▶ [Requirement]
Taking the line with "interaction and cannot be computed." as the first and the line with "-> Find latest common ancestor." as the last, set down exactly every line in that range from the entries below, and no more.

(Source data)
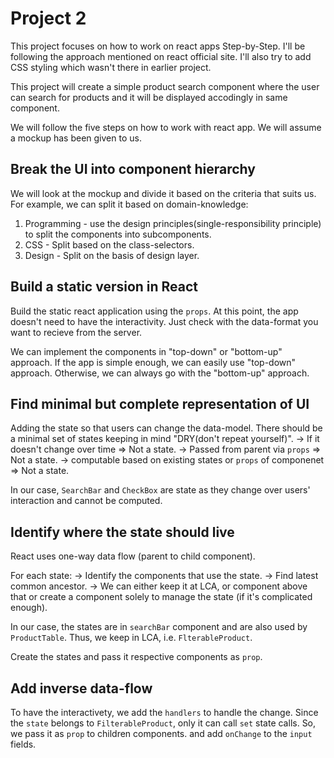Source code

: # Project 2

This project focuses on how to work on react apps Step-by-Step. I'll be
following the approach mentioned on react official site. I'll also try to add
CSS styling which wasn't there in earlier project.

This project will create a simple product search component where the user can
search for products and it will be displayed accodingly in same component.

We will follow the five steps on how to work with react app. We will assume a
mockup has been given to us.

## Break the UI into component hierarchy
We will look at the mockup and divide it based on the criteria that suits us.
For example, we can split it based on domain-knowledge:
1. Programming - use the design principles(single-responsibility principle)
to split the components into subcomponents.
2. CSS - Split based on the class-selectors.
3. Design - Split on the basis of design layer.

## Build a static version in React
Build the static react application using the `props`. At this point, the app
doesn't need to have the interactivity. Just check with the data-format you
want to recieve from the server.

We can implement the components in "top-down" or "bottom-up" approach. If the
app is simple enough, we can easily use "top-down" approach. Otherwise, we can
always go with the "bottom-up" approach.

## Find minimal but complete representation of UI
Adding the state so that users can change the data-model. There should be a
minimal set of states keeping in mind "DRY(don't repeat yourself)".
-> If it doesn't change over time => Not a state.
-> Passed from parent via `props` => Not a state.
-> computable based on existing states or `props` of componenet => Not a state.

In our case, `SearchBar` and `CheckBox` are state as they change over users'
interaction and cannot be computed.

## Identify where the state should live
React uses one-way data flow (parent to child component).

For each state:
-> Identify the components that use the state.
-> Find latest common ancestor.
-> We can either keep it at LCA, or component above that or create a component
solely to manage the state (if it's complicated enough).

In our case, the states are in `searchBar` component and are also used by 
`ProductTable`. Thus, we keep in LCA, i.e. `FlterableProduct`.

Create the states and pass it respective components as `prop`.

## Add inverse data-flow
To have the interactivety, we add the `handlers` to handle the change. Since
the `state` belongs to `FilterableProduct`, only it can call `set` state
calls. So, we pass it as `prop` to children components. and add `onChange` to
the `input` fields.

▶ [Reply to the task]
interaction and cannot be computed.

## Identify where the state should live
React uses one-way data flow (parent to child component).

For each state:
-> Identify the components that use the state.
-> Find latest common ancestor.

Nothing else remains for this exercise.